(Extracted records)
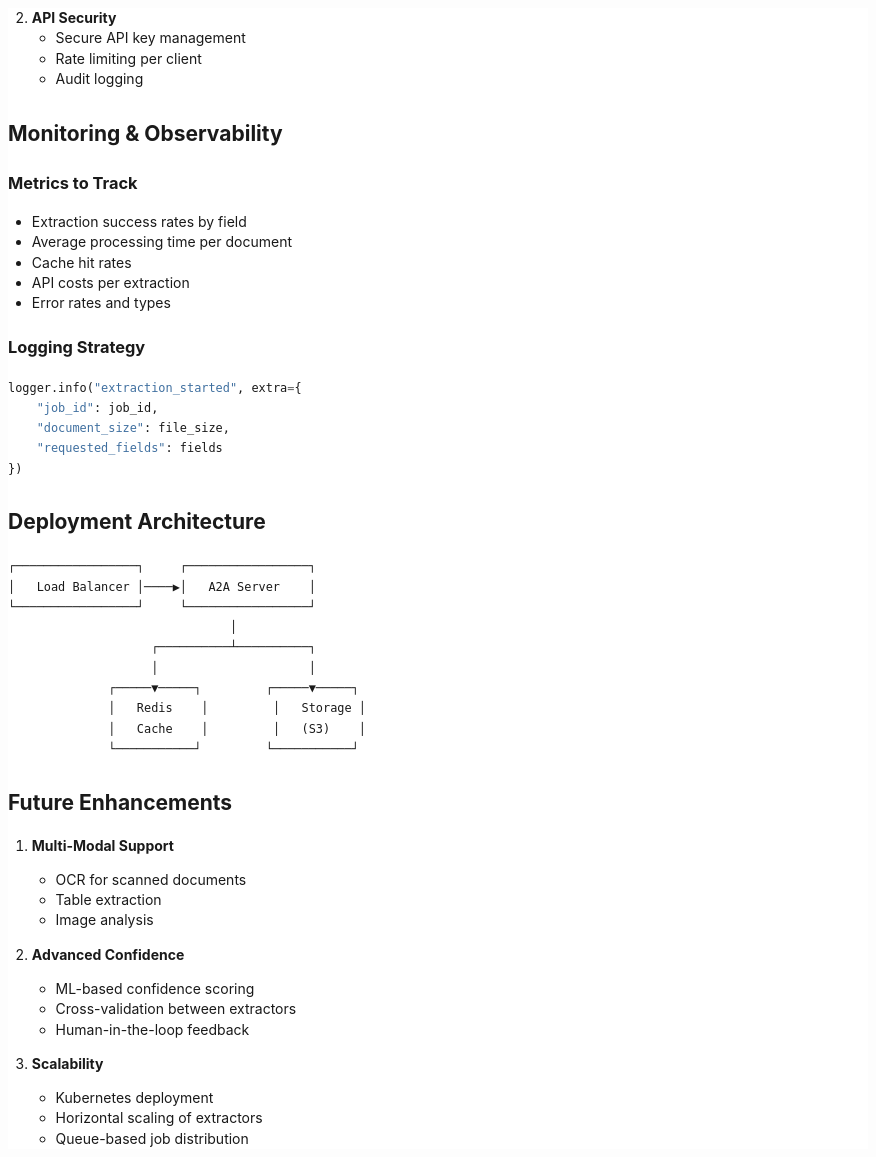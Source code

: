 2. **API Security**
   - Secure API key management
   - Rate limiting per client
   - Audit logging

## Monitoring & Observability

### Metrics to Track
- Extraction success rates by field
- Average processing time per document
- Cache hit rates
- API costs per extraction
- Error rates and types

### Logging Strategy
```python
logger.info("extraction_started", extra={
    "job_id": job_id,
    "document_size": file_size,
    "requested_fields": fields
})
```

## Deployment Architecture

```
┌─────────────────┐     ┌─────────────────┐
│   Load Balancer │────▶│   A2A Server    │
└─────────────────┘     └─────────────────┘
                               │
                    ┌──────────┴──────────┐
                    │                     │
              ┌─────▼─────┐         ┌─────▼─────┐
              │   Redis    │         │   Storage │
              │   Cache    │         │   (S3)    │
              └───────────┘         └───────────┘
```

## Future Enhancements

1. **Multi-Modal Support**
   - OCR for scanned documents
   - Table extraction
   - Image analysis

2. **Advanced Confidence**
   - ML-based confidence scoring
   - Cross-validation between extractors
   - Human-in-the-loop feedback

3. **Scalability**
   - Kubernetes deployment
   - Horizontal scaling of extractors
   - Queue-based job distribution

§ What is expected: Copy every line above that includes the string "rates".

§ Response:
- Extraction success rates by field
- Cache hit rates
- Error rates and types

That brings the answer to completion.